WorkingNation sat down with Phillips at the Milken Institute Global Conference 2021 in Beverly Hills as part of our #WorkingNationOverheard interview series. With Charting a New Course as the guiding theme, thought leaders and innovators shared ideas about the changing economy, worker development, education, tech, philanthropy, and more.

“There are millions of people with aptitude that don’t have access. We have a shortage of workers in the country,” Phillips tells us, and that means many employers need to rethink how they hire.

“There are many situations in companies in which I saw a person who does not have a college degree retiring, but all of a sudden to get that job you have to have a college degree. For people of color – particularly Black people when 74% of us do not have college degrees – that’s a whole segment of the workforce being left out.”

Phillips also notes that entrepreneurial drive is an important factor in the economic recovery.

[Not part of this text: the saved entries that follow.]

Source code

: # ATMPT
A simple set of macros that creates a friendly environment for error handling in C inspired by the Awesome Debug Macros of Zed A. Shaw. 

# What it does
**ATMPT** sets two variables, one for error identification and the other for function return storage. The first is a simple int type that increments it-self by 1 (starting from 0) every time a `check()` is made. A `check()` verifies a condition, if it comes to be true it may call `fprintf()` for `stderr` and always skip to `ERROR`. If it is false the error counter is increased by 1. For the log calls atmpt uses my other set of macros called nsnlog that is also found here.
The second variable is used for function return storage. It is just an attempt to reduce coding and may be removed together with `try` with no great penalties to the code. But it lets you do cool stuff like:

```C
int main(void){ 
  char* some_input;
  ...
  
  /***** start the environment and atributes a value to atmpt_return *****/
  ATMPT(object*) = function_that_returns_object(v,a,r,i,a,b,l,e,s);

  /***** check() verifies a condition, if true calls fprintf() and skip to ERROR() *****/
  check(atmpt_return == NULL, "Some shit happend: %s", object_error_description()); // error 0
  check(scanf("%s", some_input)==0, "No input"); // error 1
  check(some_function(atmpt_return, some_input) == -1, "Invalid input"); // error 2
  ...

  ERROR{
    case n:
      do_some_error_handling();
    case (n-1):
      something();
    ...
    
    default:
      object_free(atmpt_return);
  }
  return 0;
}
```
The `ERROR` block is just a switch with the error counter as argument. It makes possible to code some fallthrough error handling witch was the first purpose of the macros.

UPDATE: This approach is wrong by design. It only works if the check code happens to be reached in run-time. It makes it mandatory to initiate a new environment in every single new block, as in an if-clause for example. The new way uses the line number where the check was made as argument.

He says, ”Roughly, half the jobs in the U.S. are from small businesses and in communities of color, particularly the Black community. We’ve always been entrepreneurial because we had to be. We had to create things. We didn’t have access to the same jobs. There’s a long history and culture of that.”

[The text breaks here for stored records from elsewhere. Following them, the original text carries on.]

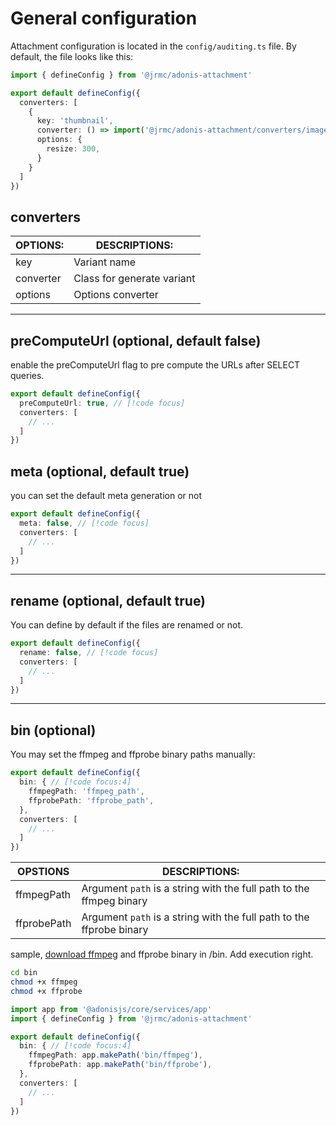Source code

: # General configuration 

Attachment configuration is located in the `config/auditing.ts` file. By default, the file looks like this:

```typescript
import { defineConfig } from '@jrmc/adonis-attachment'

export default defineConfig({
  converters: [
    {
      key: 'thumbnail',
      converter: () => import('@jrmc/adonis-attachment/converters/image_converter'),
      options: {
        resize: 300,
      }
    }
  ]
})
```

## converters

|OPTIONS:  | DESCRIPTIONS:            |
| -------- | ------------------------ |
|key       |Variant name              |
|converter |Class for generate variant|
|options   |Options converter         |

---

## preComputeUrl (optional, default false)

enable the preComputeUrl flag to pre compute the URLs after SELECT queries.

```typescript
export default defineConfig({
  preComputeUrl: true, // [!code focus]
  converters: [
    // ...
  ]
})
```

## meta (optional, default true)

you can set the default meta generation or not

```typescript
export default defineConfig({
  meta: false, // [!code focus]
  converters: [
    // ...
  ]
})
```

---

## rename (optional, default true)

You can define by default if the files are renamed or not.

```typescript
export default defineConfig({
  rename: false, // [!code focus]
  converters: [
    // ...
  ]
})
```

---

## bin (optional)

You may set the ffmpeg and ffprobe binary paths manually:

```typescript
export default defineConfig({
  bin: { // [!code focus:4]
    ffmpegPath: 'ffmpeg_path',
    ffprobePath: 'ffprobe_path',
  },
  converters: [
    // ...
  ]
})
```


|OPSTIONS     |DESCRIPTIONS:                                                                    |
| ----------- | ------------------------------------------------------------------------------- |
|ffmpegPath   |Argument `path` is a string with the full path to the ffmpeg binary              |
|ffprobePath  |Argument `path` is a string with the full path to the ffprobe binary             |


sample, [download ffmpeg](https://ffbinaries.com/downloads) and ffprobe binary in /bin. Add execution right.

```sh
cd bin
chmod +x ffmpeg
chmod +x ffprobe
```

```typescript
import app from '@adonisjs/core/services/app'
import { defineConfig } from '@jrmc/adonis-attachment'

export default defineConfig({
  bin: { // [!code focus:4]
    ffmpegPath: app.makePath('bin/ffmpeg'),
    ffprobePath: app.makePath('bin/ffprobe'),
  },
  converters: [
    // ...
  ]
})
```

To that end, Phillips is working to make that access available through the Center for Black Entrepreneurship at two historically Black colleges and universities (HBCUs) – Spelman and Morehouse – “to produce, train, and support a new class of Black entrepreneurial talent.”

Phillips, himself a graduate of Hampton University in Virginia, says there is potential for expansion of this entrepreneurial programming. “If we’re successful, we’ll take it to other HBCUs. There will also be an online component to this. A tremendous amount of people want to be entrepreneurs and just need the infrastructure that other people have when they are in Silicon Valley.”